When no one's around you don't know you're crabby. Have you noticed this? You think you're doing just fine and then you run into a real live person and you tear their head off.
"I think I'm grumpy," I said to a co-worker, after I tore a colleague a new one.
"Just a bit," he said diplomatically. "Is it because they said your house is too small?" ('They' being the hordes of people who have been looking at our house but not buying.)
"YES. Those BASTARDS."
Our house IS small. It's a cabin, people, a CABIN. Right there on the listing it says it's, like 850 sq. ft. or something. On what planet is that considered large? OK, so maybe in Japan where everybody lives in kleenex boxes, but here it's small. So... knowing in advance that our house is going to be SMALL, why do people come look at it? Do they think it is going to be bigger in real-life than it is in the pictures? Are real estate showings like TV - where you gain 10 pounds? Only opposite?
There I am, scooping up the kitty truffles and the frozen dog poo and cleaning the toilet and washing the dishes and dusting everything including the bananas in the fruit bowl, and then the people show up and say our house is too SMALL. Well no shit, Sherlock. If it was bigger, it would cost more. If it was bigger, it wouldn't say COZY because cozy is a dead giveaway that the place is smaller than Granny's bread box. And yes, I mean bread box ... where ARE your minds tonight?
It's been exactly a week since Dave left. On one hand I am doing OK. On the other, I'm a complete mess. The house, though, the house is clean. Small, feck you very much, but clean.
Last night I was reading a blog post from my friend Lisa, the Square-Toothed Girl.
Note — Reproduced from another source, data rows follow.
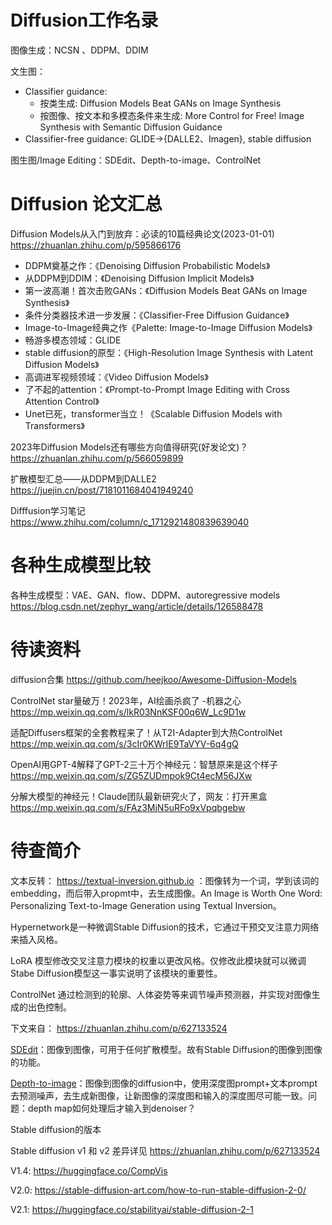 # Diffusion工作名录

图像生成：NCSN 、DDPM、DDIM

文生图：

-   Classifier guidance:
    -   按类生成: Diffusion Models Beat GANs on Image Synthesis
    -   按图像、按文本和多模态条件来生成: More Control for Free! Image Synthesis with Semantic Diffusion Guidance
-   Classifier-free guidance: GLIDE→{DALLE2、Imagen}, stable diffusion

图生图/Image Editing：SDEdit、Depth-to-image、ControlNet



# Diffusion 论文汇总

Diffusion Models从入门到放弃：必读的10篇经典论文(2023-01-01) https://zhuanlan.zhihu.com/p/595866176

-   DDPM奠基之作：《Denoising Diffusion Probabilistic Models》
-   从DDPM到DDIM：《Denoising Diffusion Implicit Models》
-   第一波高潮！首次击败GANs：《Diffusion Models Beat GANs on Image Synthesis》
-   条件分类器技术进一步发展：《Classifier-Free Diffusion Guidance》
-   Image-to-Image经典之作《Palette: Image-to-Image Diffusion Models》
-   畅游多模态领域：GLIDE
-   stable diffusion的原型：《High-Resolution Image Synthesis with Latent Diffusion Models》
-   高调进军视频领域：《Video Diffusion Models》
-   了不起的attention：《Prompt-to-Prompt Image Editing with Cross Attention Control》
-   Unet已死，transformer当立！《Scalable Diffusion Models with Transformers》

2023年Diffusion Models还有哪些方向值得研究(好发论文)？ https://zhuanlan.zhihu.com/p/566059899

扩散模型汇总——从DDPM到DALLE2 https://juejin.cn/post/7181011684041949240

Difffusion学习笔记 https://www.zhihu.com/column/c_1712921480839639040

# 各种生成模型比较

各种生成模型：VAE、GAN、flow、DDPM、autoregressive models https://blog.csdn.net/zephyr_wang/article/details/126588478

# 待读资料

diffusion合集 https://github.com/heejkoo/Awesome-Diffusion-Models

ControlNet star量破万！2023年，AI绘画杀疯了 -机器之心 https://mp.weixin.qq.com/s/lkR03NnKSF00q6W_Lc9D1w

适配Diffusers框架的全套教程来了！从T2I-Adapter到大热ControlNet https://mp.weixin.qq.com/s/3cIr0KWrIE9TaVYV-6q4gQ

OpenAI用GPT-4解释了GPT-2三十万个神经元：智慧原来是这个样子 https://mp.weixin.qq.com/s/ZG5ZUDmpok9Ct4ecM56JXw

分解大模型的神经元！Claude团队最新研究火了，网友：打开黑盒 https://mp.weixin.qq.com/s/FAz3MjN5uRFo9xVpqbgebw

# 待查简介

文本反转： https://textual-inversion.github.io ：图像转为一个词，学到该词的embedding，而后带入propmt中，去生成图像。An Image is Worth One Word: Personalizing Text-to-Image Generation using Textual Inversion。



Hypernetwork是一种微调Stable Diffusion的技术，它通过干预交叉注意力网络来插入风格。

LoRA 模型修改交叉注意力模块的权重以更改风格。仅修改此模块就可以微调 Stabe Diffusion模型这一事实说明了该模块的重要性。

ControlNet 通过检测到的轮廓、人体姿势等来调节噪声预测器，并实现对图像生成的出色控制。



下文来自： https://zhuanlan.zhihu.com/p/627133524

[SDEdit](https://link.zhihu.com/?target=https%3A//arxiv.org/abs/2108.01073)：图像到图像，可用于任何扩散模型。故有Stable Diffusion的图像到图像的功能。

[Depth-to-image](https://stable-diffusion-art.com/depth-to-image/)：图像到图像的diffusion中，使用深度图prompt+文本prompt去预测噪声，去生成新图像，让新图像的深度图和输入的深度图尽可能一致。问题：depth map如何处理后才输入到denoiser？





Stable diffusion的版本

Stable diffusion v1 和 v2 差异详见 https://zhuanlan.zhihu.com/p/627133524

V1.4: https://huggingface.co/CompVis

V2.0: https://stable-diffusion-art.com/how-to-run-stable-diffusion-2-0/

V2.1: https://huggingface.co/stabilityai/stable-diffusion-2-1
I only dropped around because she grabbed me by the nose on Facebook and said, "HEY! STRANGER! I WROTE ABOUT YOU SO GET YOUR ARSE OVER TO MY BLOG AND LOOK!" Well, she didn't say that, not exactly, but close. That's pretty much the only blog visiting I've been doing is when someone leads me around by the twist in my knickers and says READ THIS. Either that or they miraculously appear first in my blog roll, because if they're not first, I'm too lazy/exhausted/depressed/anxious to scroll down any further. Anyway, I read what Lisa said and I started BAWLING. Like, you know when people write LOL? I was BOL. Ugly, blubbery blubbering. It was a good thing there was no one here to witness the debacle, except for the cats and the dog, of course. Fat lot they care. Long as their bowls are full, they don't give a crap. Well, that's not exactly true. They crap a lot. Big turd squeezers, is what they are. Like icing bags, only it's not icing being piped out their hind ends.
Note to self: stop writing about poop so much.
I miss you, Dave, and it's so much worse not knowing when we'll reconnect. It's all in the hands of the mysterious somebody who will love our house, smallness and all, and the suspense is killing me.